▸ **Required work**:
Every line from the top of the records below through the one containing "बिस्मिल्ला-हिर्रहमा-निर्रहीम सूरत उन्नीस" must be copied exactly, and the pictures must not be.

Records for this exercise below:

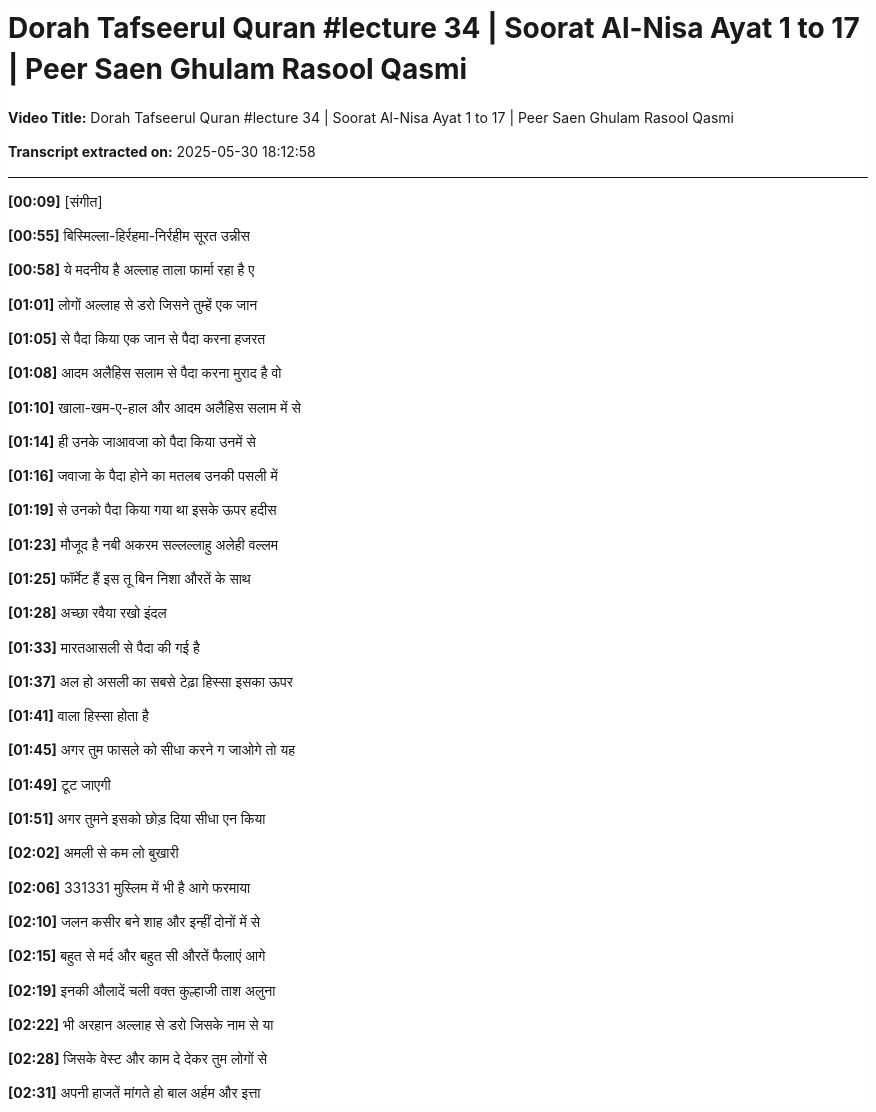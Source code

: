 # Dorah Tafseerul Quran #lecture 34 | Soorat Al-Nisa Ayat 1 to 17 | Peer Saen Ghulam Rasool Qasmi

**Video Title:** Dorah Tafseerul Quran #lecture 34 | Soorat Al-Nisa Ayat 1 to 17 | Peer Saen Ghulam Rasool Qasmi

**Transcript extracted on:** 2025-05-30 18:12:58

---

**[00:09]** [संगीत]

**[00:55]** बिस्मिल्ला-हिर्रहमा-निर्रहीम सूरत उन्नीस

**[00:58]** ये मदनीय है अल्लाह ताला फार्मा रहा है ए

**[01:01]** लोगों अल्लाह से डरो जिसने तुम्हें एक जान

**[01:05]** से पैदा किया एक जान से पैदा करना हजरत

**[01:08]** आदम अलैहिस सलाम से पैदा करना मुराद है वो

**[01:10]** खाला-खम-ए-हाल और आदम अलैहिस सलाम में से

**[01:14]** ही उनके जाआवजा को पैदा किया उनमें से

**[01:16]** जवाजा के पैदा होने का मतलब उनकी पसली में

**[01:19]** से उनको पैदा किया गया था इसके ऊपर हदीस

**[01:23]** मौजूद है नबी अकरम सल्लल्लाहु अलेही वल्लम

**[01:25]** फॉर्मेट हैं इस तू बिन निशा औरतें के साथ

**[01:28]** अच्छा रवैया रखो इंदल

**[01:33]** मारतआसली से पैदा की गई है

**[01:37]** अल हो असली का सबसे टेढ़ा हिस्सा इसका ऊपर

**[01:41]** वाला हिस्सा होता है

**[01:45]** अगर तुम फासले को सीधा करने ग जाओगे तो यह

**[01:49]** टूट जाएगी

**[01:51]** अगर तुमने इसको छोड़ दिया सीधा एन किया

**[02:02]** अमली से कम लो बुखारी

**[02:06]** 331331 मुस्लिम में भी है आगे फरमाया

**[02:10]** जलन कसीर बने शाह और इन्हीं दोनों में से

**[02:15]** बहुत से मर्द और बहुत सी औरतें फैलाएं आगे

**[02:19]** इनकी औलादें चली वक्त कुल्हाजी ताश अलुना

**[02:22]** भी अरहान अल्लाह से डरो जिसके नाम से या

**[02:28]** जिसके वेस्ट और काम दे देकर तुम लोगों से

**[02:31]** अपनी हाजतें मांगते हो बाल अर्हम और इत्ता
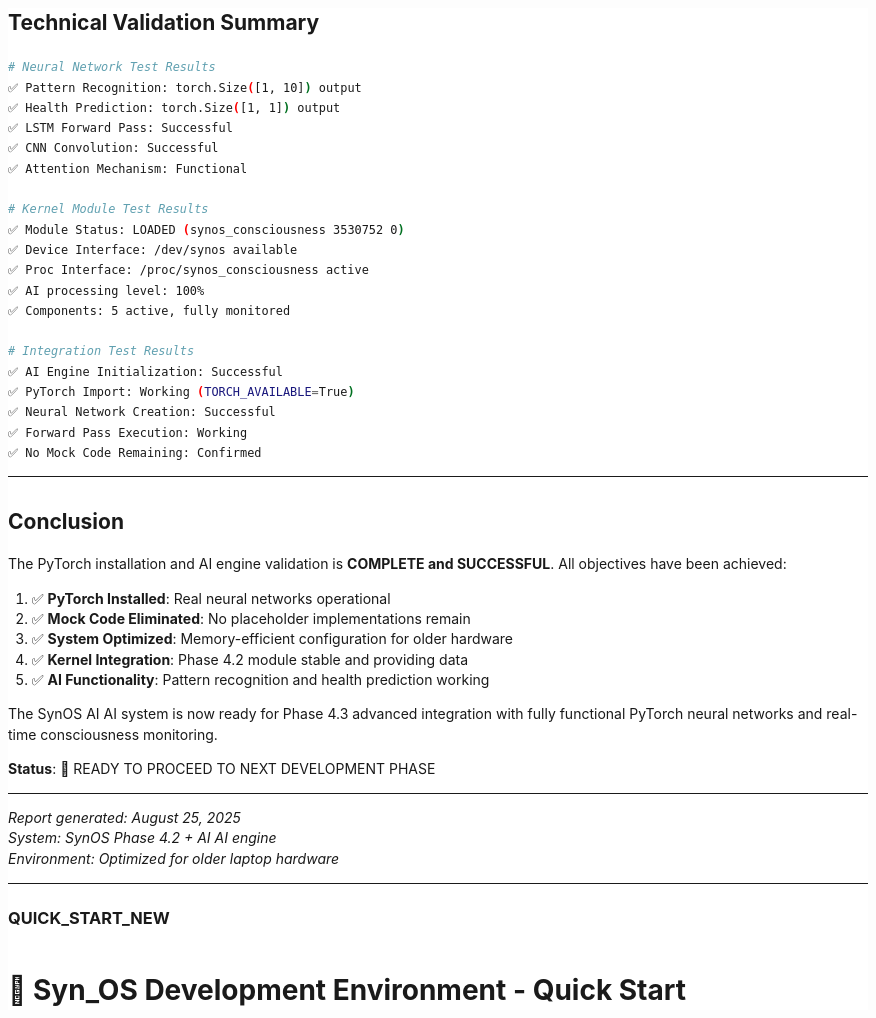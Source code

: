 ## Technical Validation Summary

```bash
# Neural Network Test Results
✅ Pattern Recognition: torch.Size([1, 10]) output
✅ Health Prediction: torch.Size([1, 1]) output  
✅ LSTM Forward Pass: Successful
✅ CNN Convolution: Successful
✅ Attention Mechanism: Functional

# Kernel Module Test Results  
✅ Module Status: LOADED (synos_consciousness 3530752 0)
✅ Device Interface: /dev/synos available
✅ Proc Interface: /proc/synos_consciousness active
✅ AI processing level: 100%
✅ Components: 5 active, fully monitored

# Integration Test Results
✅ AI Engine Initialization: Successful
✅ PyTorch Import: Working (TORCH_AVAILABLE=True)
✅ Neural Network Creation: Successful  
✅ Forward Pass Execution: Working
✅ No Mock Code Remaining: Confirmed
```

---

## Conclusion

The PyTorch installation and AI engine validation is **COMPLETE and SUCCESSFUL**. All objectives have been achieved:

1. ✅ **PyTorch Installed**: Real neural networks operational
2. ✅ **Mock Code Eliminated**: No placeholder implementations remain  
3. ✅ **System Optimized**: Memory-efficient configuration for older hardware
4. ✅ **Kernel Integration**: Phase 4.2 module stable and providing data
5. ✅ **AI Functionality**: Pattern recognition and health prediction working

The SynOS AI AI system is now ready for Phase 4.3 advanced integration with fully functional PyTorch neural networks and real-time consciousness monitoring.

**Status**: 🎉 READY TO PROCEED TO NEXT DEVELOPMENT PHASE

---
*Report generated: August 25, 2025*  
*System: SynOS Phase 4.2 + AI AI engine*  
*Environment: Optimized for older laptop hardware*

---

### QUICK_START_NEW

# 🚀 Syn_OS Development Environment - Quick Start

End of Records for this exercise.

▸ **Result**:
Source code

: # Dorah Tafseerul Quran #lecture 34 | Soorat Al-Nisa Ayat 1 to 17 | Peer Saen Ghulam Rasool Qasmi

**Video Title:** Dorah Tafseerul Quran #lecture 34 | Soorat Al-Nisa Ayat 1 to 17 | Peer Saen Ghulam Rasool Qasmi

**Transcript extracted on:** 2025-05-30 18:12:58

---

**[00:09]** [संगीत]

**[00:55]** बिस्मिल्ला-हिर्रहमा-निर्रहीम सूरत उन्नीस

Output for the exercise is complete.